What the exercise asks: Retype each entry verbatim. Do not include the images.

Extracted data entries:
_____

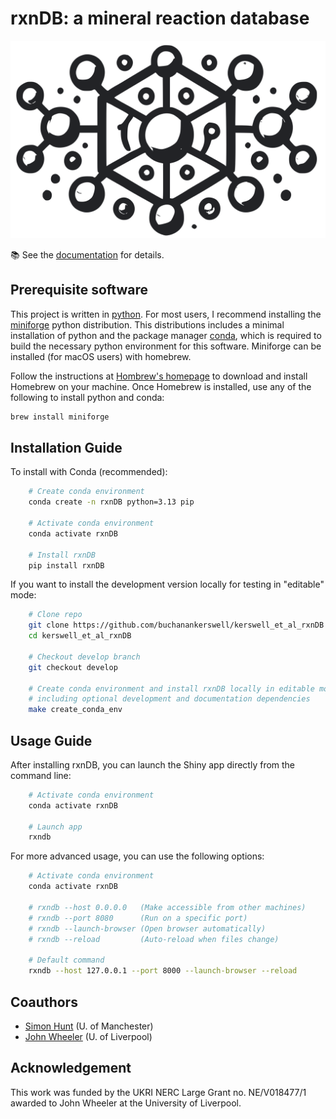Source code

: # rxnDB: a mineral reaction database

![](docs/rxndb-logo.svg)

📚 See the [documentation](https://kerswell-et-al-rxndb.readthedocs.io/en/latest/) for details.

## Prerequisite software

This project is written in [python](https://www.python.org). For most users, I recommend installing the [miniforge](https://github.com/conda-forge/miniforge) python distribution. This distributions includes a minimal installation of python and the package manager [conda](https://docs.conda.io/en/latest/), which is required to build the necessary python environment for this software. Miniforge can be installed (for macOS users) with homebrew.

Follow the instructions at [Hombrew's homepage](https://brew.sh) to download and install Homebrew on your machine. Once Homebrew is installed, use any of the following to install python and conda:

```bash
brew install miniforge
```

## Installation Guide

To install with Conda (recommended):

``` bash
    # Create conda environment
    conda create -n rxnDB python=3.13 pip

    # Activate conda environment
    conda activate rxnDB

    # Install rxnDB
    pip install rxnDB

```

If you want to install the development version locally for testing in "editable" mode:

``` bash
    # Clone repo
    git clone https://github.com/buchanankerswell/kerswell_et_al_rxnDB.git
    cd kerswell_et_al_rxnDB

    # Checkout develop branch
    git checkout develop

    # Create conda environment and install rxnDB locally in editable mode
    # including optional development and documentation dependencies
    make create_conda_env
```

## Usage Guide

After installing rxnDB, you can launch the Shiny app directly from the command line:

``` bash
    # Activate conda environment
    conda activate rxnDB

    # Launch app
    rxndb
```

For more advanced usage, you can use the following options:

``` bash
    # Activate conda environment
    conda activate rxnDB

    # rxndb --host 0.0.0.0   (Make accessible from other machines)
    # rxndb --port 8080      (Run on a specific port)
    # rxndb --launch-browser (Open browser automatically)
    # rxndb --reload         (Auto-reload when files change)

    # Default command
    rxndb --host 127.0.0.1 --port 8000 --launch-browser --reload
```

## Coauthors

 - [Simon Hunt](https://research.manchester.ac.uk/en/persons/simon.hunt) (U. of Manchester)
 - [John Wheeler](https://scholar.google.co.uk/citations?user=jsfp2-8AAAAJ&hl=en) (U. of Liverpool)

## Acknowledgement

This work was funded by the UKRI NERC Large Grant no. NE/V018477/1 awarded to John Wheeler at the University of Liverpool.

_____

Exercise output:
Source code

: # rxnDB: a mineral reaction database

![](docs/rxndb-logo.svg)

📚 See the [documentation](https://kerswell-et-al-rxndb.readthedocs.io/en/latest/) for details.

## Prerequisite software

This project is written in [python](https://www.python.org). For most users, I recommend installing the [miniforge](https://github.com/conda-forge/miniforge) python distribution. This distributions includes a minimal installation of python and the package manager [conda](https://docs.conda.io/en/latest/), which is required to build the necessary python environment for this software. Miniforge can be installed (for macOS users) with homebrew.

Follow the instructions at [Hombrew's homepage](https://brew.sh) to download and install Homebrew on your machine. Once Homebrew is installed, use any of the following to install python and conda:

```bash
brew install miniforge
```

## Installation Guide

To install with Conda (recommended):

``` bash
    # Create conda environment
    conda create -n rxnDB python=3.13 pip

    # Activate conda environment
    conda activate rxnDB

    # Install rxnDB
    pip install rxnDB

```

If you want to install the development version locally for testing in "editable" mode:

``` bash
    # Clone repo
    git clone https://github.com/buchanankerswell/kerswell_et_al_rxnDB.git
    cd kerswell_et_al_rxnDB

    # Checkout develop branch
    git checkout develop

    # Create conda environment and install rxnDB locally in editable mode
    # including optional development and documentation dependencies
    make create_conda_env
```

## Usage Guide

After installing rxnDB, you can launch the Shiny app directly from the command line:

``` bash
    # Activate conda environment
    conda activate rxnDB

    # Launch app
    rxndb
```

For more advanced usage, you can use the following options:

``` bash
    # Activate conda environment
    conda activate rxnDB

    # rxndb --host 0.0.0.0   (Make accessible from other machines)
    # rxndb --port 8080      (Run on a specific port)
    # rxndb --launch-browser (Open browser automatically)
    # rxndb --reload         (Auto-reload when files change)

    # Default command
    rxndb --host 127.0.0.1 --port 8000 --launch-browser --reload
```

## Coauthors

 - [Simon Hunt](https://research.manchester.ac.uk/en/persons/simon.hunt) (U. of Manchester)
 - [John Wheeler](https://scholar.google.co.uk/citations?user=jsfp2-8AAAAJ&hl=en) (U. of Liverpool)

## Acknowledgement

This work was funded by the UKRI NERC Large Grant no. NE/V018477/1 awarded to John Wheeler at the University of Liverpool.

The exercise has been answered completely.